(Items listed in a dataset)
━━━━

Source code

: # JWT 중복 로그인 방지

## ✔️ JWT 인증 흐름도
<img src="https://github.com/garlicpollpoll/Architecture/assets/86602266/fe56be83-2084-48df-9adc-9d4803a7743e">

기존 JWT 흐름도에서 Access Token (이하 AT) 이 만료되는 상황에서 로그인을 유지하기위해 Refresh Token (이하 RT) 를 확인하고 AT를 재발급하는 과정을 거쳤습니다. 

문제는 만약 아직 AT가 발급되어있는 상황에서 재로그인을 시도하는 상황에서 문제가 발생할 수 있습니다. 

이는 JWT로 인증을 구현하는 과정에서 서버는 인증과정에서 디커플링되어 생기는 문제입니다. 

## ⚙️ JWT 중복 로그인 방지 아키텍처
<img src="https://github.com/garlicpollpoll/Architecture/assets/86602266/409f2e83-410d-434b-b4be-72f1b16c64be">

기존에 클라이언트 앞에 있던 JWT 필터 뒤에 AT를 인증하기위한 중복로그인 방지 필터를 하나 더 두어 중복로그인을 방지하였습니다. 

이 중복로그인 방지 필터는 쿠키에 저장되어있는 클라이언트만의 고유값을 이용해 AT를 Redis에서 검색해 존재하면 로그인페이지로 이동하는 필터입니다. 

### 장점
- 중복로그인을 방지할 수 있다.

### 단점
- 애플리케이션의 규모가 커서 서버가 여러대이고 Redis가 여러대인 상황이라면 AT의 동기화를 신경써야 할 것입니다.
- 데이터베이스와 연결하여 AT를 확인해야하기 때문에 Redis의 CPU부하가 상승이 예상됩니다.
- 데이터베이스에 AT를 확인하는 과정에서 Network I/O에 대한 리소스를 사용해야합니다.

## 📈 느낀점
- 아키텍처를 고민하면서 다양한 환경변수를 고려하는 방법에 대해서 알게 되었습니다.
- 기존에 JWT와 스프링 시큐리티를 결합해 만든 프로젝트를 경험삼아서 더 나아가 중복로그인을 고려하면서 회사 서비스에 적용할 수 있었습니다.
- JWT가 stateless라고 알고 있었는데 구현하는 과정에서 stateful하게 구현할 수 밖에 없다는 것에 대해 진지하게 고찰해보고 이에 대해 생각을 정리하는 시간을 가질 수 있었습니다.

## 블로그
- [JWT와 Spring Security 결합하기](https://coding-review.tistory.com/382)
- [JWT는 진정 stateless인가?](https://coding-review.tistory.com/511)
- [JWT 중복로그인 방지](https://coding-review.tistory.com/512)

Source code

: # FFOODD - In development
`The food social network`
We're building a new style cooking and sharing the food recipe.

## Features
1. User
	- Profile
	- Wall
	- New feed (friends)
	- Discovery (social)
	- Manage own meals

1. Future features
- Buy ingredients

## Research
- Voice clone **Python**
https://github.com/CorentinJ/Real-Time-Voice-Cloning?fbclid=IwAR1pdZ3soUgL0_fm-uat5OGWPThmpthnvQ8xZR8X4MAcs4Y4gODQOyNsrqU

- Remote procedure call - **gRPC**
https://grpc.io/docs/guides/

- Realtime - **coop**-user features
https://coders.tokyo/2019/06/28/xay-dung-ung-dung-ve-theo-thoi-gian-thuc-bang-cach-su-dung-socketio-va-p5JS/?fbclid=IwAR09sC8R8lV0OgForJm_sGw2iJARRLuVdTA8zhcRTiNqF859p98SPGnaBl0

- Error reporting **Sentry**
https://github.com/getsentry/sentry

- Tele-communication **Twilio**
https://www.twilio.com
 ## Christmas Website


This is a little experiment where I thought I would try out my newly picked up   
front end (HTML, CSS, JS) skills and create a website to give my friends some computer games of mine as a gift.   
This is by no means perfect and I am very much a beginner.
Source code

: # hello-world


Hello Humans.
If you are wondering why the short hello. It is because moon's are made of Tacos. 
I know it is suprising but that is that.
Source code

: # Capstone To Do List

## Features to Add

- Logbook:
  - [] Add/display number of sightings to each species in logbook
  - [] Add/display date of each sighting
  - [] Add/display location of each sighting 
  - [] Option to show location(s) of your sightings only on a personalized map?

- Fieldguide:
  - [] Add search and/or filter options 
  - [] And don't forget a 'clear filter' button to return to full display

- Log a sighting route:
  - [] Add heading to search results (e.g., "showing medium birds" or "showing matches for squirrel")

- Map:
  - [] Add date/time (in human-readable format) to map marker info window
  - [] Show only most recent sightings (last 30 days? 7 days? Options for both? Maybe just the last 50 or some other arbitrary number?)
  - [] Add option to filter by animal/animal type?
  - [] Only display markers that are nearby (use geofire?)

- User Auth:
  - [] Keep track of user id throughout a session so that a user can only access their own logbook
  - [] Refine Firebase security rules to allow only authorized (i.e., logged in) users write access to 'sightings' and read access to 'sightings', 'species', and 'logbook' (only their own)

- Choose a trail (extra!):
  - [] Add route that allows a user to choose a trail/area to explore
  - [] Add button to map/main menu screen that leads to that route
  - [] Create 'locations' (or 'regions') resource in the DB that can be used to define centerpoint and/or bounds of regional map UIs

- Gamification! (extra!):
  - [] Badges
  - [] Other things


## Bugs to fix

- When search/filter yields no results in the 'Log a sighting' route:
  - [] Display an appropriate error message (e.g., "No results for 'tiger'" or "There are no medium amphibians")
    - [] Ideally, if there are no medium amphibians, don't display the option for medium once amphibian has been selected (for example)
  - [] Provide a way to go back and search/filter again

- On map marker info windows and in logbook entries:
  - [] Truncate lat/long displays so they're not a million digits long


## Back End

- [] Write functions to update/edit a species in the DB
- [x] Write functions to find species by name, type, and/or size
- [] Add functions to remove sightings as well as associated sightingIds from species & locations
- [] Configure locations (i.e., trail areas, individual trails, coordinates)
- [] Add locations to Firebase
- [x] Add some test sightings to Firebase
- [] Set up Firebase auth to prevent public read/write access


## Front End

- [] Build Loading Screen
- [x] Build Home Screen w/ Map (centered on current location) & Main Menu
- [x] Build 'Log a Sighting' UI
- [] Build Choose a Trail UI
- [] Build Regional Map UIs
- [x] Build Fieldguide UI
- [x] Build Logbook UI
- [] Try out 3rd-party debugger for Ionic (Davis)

━━━━

__ASSIGNMENT__:
Every entry above should come back exactly as written.

__ANSWER TO THIS TASK__:
Source code

: # JWT 중복 로그인 방지

## ✔️ JWT 인증 흐름도
<img src="https://github.com/garlicpollpoll/Architecture/assets/86602266/fe56be83-2084-48df-9adc-9d4803a7743e">

기존 JWT 흐름도에서 Access Token (이하 AT) 이 만료되는 상황에서 로그인을 유지하기위해 Refresh Token (이하 RT) 를 확인하고 AT를 재발급하는 과정을 거쳤습니다. 

문제는 만약 아직 AT가 발급되어있는 상황에서 재로그인을 시도하는 상황에서 문제가 발생할 수 있습니다. 

이는 JWT로 인증을 구현하는 과정에서 서버는 인증과정에서 디커플링되어 생기는 문제입니다. 

## ⚙️ JWT 중복 로그인 방지 아키텍처
<img src="https://github.com/garlicpollpoll/Architecture/assets/86602266/409f2e83-410d-434b-b4be-72f1b16c64be">

기존에 클라이언트 앞에 있던 JWT 필터 뒤에 AT를 인증하기위한 중복로그인 방지 필터를 하나 더 두어 중복로그인을 방지하였습니다. 

이 중복로그인 방지 필터는 쿠키에 저장되어있는 클라이언트만의 고유값을 이용해 AT를 Redis에서 검색해 존재하면 로그인페이지로 이동하는 필터입니다. 

### 장점
- 중복로그인을 방지할 수 있다.

### 단점
- 애플리케이션의 규모가 커서 서버가 여러대이고 Redis가 여러대인 상황이라면 AT의 동기화를 신경써야 할 것입니다.
- 데이터베이스와 연결하여 AT를 확인해야하기 때문에 Redis의 CPU부하가 상승이 예상됩니다.
- 데이터베이스에 AT를 확인하는 과정에서 Network I/O에 대한 리소스를 사용해야합니다.

## 📈 느낀점
- 아키텍처를 고민하면서 다양한 환경변수를 고려하는 방법에 대해서 알게 되었습니다.
- 기존에 JWT와 스프링 시큐리티를 결합해 만든 프로젝트를 경험삼아서 더 나아가 중복로그인을 고려하면서 회사 서비스에 적용할 수 있었습니다.
- JWT가 stateless라고 알고 있었는데 구현하는 과정에서 stateful하게 구현할 수 밖에 없다는 것에 대해 진지하게 고찰해보고 이에 대해 생각을 정리하는 시간을 가질 수 있었습니다.

## 블로그
- [JWT와 Spring Security 결합하기](https://coding-review.tistory.com/382)
- [JWT는 진정 stateless인가?](https://coding-review.tistory.com/511)
- [JWT 중복로그인 방지](https://coding-review.tistory.com/512)

Source code

: # FFOODD - In development
`The food social network`
We're building a new style cooking and sharing the food recipe.

## Features
1. User
	- Profile
	- Wall
	- New feed (friends)
	- Discovery (social)
	- Manage own meals

1. Future features
- Buy ingredients

## Research
- Voice clone **Python**
https://github.com/CorentinJ/Real-Time-Voice-Cloning?fbclid=IwAR1pdZ3soUgL0_fm-uat5OGWPThmpthnvQ8xZR8X4MAcs4Y4gODQOyNsrqU

- Remote procedure call - **gRPC**
https://grpc.io/docs/guides/

- Realtime - **coop**-user features
https://coders.tokyo/2019/06/28/xay-dung-ung-dung-ve-theo-thoi-gian-thuc-bang-cach-su-dung-socketio-va-p5JS/?fbclid=IwAR09sC8R8lV0OgForJm_sGw2iJARRLuVdTA8zhcRTiNqF859p98SPGnaBl0

- Error reporting **Sentry**
https://github.com/getsentry/sentry

- Tele-communication **Twilio**
https://www.twilio.com
 ## Christmas Website


This is a little experiment where I thought I would try out my newly picked up   
front end (HTML, CSS, JS) skills and create a website to give my friends some computer games of mine as a gift.   
This is by no means perfect and I am very much a beginner.
Source code

: # hello-world


Hello Humans.
If you are wondering why the short hello. It is because moon's are made of Tacos. 
I know it is suprising but that is that.
Source code

: # Capstone To Do List

## Features to Add

- Logbook:
  - [] Add/display number of sightings to each species in logbook
  - [] Add/display date of each sighting
  - [] Add/display location of each sighting 
  - [] Option to show location(s) of your sightings only on a personalized map?

- Fieldguide:
  - [] Add search and/or filter options 
  - [] And don't forget a 'clear filter' button to return to full display

- Log a sighting route:
  - [] Add heading to search results (e.g., "showing medium birds" or "showing matches for squirrel")

- Map:
  - [] Add date/time (in human-readable format) to map marker info window
  - [] Show only most recent sightings (last 30 days? 7 days? Options for both? Maybe just the last 50 or some other arbitrary number?)
  - [] Add option to filter by animal/animal type?
  - [] Only display markers that are nearby (use geofire?)

- User Auth:
  - [] Keep track of user id throughout a session so that a user can only access their own logbook
  - [] Refine Firebase security rules to allow only authorized (i.e., logged in) users write access to 'sightings' and read access to 'sightings', 'species', and 'logbook' (only their own)

- Choose a trail (extra!):
  - [] Add route that allows a user to choose a trail/area to explore
  - [] Add button to map/main menu screen that leads to that route
  - [] Create 'locations' (or 'regions') resource in the DB that can be used to define centerpoint and/or bounds of regional map UIs

- Gamification! (extra!):
  - [] Badges
  - [] Other things


## Bugs to fix

- When search/filter yields no results in the 'Log a sighting' route:
  - [] Display an appropriate error message (e.g., "No results for 'tiger'" or "There are no medium amphibians")
    - [] Ideally, if there are no medium amphibians, don't display the option for medium once amphibian has been selected (for example)
  - [] Provide a way to go back and search/filter again

- On map marker info windows and in logbook entries:
  - [] Truncate lat/long displays so they're not a million digits long


## Back End

- [] Write functions to update/edit a species in the DB
- [x] Write functions to find species by name, type, and/or size
- [] Add functions to remove sightings as well as associated sightingIds from species & locations
- [] Configure locations (i.e., trail areas, individual trails, coordinates)
- [] Add locations to Firebase
- [x] Add some test sightings to Firebase
- [] Set up Firebase auth to prevent public read/write access


## Front End

- [] Build Loading Screen
- [x] Build Home Screen w/ Map (centered on current location) & Main Menu
- [x] Build 'Log a Sighting' UI
- [] Build Choose a Trail UI
- [] Build Regional Map UIs
- [x] Build Fieldguide UI
- [x] Build Logbook UI
- [] Try out 3rd-party debugger for Ionic (Davis)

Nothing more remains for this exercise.